Number Fields

Let $R$ be the number ring corresponding the the number field $K$. Then it can be easily shown that every unit $u$ satisfies $N(u)=\pm 1$. Also, if $a\in R$ satisfies $N(a)=1$, then $1=n(a{)}^{n/d}=a(a^{n/d-1}({\sigma }_2(a)...{\sigma }_n(a){)}^{n/d})$ thus $a$ is indeed factor of unity in $R$ since all conjugates of $a$ must also be algebraic integers.

Hence an element $a\in R$ is a unit if and only if $N(a)=\pm 1$. For example, for squarefree $m<0$ we have that the only units in the number ring of $\mathbb{Q}[\sqrt{m}]$ are $\pm 1$ if $m\ne -1,-3$. If $m=-1$ we also have $i,-i$, and if $m=-3$, we have the primitive sixth roots of unity. On the other hand $\mathbb{Z}[\sqrt{2}]$ has infinitely many units generated by the powers of $(1+\sqrt{2})$ (which correspond to the solutions of $a^2-2b^2=\pm 1$ over the integers).

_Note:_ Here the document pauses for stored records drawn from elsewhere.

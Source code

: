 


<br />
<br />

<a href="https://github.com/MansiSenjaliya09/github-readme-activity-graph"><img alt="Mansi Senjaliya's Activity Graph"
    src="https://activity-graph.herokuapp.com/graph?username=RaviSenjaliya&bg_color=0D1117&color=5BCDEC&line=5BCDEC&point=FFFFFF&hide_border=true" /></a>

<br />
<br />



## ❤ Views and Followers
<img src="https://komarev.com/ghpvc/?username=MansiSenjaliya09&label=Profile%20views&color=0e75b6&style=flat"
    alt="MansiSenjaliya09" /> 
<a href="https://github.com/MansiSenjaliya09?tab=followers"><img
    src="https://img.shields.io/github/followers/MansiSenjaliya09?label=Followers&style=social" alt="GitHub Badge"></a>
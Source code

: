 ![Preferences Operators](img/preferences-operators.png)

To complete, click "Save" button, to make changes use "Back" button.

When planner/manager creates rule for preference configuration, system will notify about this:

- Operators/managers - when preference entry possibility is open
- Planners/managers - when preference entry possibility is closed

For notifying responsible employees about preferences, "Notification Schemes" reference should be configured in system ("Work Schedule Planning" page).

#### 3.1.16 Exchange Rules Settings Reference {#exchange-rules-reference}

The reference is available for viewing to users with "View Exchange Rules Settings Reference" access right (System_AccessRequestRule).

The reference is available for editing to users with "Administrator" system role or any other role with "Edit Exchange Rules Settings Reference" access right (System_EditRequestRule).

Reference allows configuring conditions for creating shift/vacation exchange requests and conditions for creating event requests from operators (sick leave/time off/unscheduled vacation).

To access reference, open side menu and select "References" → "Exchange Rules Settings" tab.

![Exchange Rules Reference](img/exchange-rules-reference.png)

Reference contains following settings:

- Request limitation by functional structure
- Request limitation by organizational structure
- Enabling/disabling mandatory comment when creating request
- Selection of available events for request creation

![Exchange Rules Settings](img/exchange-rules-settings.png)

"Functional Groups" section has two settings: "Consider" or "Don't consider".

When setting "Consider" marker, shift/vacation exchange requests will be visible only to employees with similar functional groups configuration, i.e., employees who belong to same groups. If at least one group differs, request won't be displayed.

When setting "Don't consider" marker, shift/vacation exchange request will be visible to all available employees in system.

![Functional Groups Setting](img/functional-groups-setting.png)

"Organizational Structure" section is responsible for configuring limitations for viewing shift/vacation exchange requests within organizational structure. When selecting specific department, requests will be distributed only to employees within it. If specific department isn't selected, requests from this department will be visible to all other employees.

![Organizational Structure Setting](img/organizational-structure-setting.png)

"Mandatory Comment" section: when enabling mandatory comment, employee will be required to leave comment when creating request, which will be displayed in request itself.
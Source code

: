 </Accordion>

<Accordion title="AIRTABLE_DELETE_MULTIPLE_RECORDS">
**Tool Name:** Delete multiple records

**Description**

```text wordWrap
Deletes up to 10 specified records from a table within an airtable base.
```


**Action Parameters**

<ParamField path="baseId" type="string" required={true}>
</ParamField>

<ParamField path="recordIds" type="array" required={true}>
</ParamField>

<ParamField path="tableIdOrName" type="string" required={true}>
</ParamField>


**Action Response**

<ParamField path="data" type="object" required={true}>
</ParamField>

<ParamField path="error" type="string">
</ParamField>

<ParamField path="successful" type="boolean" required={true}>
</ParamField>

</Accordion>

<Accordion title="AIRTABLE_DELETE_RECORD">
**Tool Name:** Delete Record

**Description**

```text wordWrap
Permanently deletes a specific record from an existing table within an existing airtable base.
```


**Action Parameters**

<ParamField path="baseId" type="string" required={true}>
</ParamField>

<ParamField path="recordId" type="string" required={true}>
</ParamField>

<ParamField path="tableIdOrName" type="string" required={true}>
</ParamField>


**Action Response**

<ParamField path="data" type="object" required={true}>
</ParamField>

For $a\in R$, if $N(a)$ is prime (in $\mathbb{Z}$) then clearly $a$ is irreducible. For example, $9+\sqrt{10}$ is irreducible in $\mathbb{Z}[\sqrt{10}]$.

Note $x^2+5y^2$ cannot be 2 or 3 if $x,y$ are integers so all elements of $\mathbb{Z}[\sqrt{-5}]$ of norm 6 are irreducible. Hence in $\mathbb{Z}[\sqrt{-5}]$ we have $2\cdot 3=(1+\sqrt{-5})(1-\sqrt{-5})$ as an example of nonunique factorization.

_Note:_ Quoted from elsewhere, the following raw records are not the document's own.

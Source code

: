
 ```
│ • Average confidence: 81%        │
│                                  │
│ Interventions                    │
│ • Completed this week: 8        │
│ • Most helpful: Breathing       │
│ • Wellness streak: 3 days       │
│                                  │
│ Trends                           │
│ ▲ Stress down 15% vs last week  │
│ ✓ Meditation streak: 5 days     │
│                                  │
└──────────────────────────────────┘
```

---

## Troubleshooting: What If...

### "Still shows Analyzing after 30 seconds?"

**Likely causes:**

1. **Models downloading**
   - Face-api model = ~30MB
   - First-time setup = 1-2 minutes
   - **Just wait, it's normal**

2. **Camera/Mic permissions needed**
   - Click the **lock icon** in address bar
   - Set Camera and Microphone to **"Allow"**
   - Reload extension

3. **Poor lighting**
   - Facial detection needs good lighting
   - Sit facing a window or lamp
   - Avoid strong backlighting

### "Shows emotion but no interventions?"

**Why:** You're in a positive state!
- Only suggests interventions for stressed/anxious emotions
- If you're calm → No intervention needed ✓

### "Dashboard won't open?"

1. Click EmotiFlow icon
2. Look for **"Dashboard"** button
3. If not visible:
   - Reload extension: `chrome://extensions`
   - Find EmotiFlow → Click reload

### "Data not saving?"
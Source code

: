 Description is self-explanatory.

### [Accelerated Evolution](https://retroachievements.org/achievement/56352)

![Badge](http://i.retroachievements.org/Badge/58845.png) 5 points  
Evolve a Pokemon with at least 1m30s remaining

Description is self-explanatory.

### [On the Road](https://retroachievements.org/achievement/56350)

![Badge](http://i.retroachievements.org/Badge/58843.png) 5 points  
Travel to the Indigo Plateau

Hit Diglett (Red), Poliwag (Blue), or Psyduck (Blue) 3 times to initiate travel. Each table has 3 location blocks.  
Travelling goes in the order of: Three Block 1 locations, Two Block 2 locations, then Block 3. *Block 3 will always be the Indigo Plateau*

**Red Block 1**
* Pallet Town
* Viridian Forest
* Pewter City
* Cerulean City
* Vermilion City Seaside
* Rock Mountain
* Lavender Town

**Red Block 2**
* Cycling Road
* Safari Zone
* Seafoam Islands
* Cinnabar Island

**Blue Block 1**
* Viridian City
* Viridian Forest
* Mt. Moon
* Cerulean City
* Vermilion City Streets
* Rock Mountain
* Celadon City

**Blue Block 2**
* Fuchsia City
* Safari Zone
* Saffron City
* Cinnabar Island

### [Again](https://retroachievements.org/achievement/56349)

The trace can be used to show that certain elements are not contained in certain fields. For example, consider the field $\mathbb{Q}[\alpha ]$ where $\alpha =\sqrt[4]{2}$. We wish to determine if $\sqrt{3}$ is contained in this field. If it is, we have the equation $\sqrt{3}=a+b\alpha +c{\alpha }^2+d{\alpha }^3$. Now $T(\sqrt{3})=T(\alpha )=T({\alpha }^2)=T({\alpha }^3)=0$, and $T(a)=4a$, thus we must have $a=0$. Dividing both sides of the equation by $\alpha$ gives $\sqrt[4]{9/2}=b+c\alpha +d\alpha +a({\alpha }^3)/2$, and taking traces now shows $b=0$. Similarly, dividing by $\alpha$ again shows $c=0$. We can divide again to show $d=0$ and thus obtain a contradiction, or simply say that $(d{\alpha }^3{)}^2=2d^2\sqrt{2}\ne \sqrt{3}$.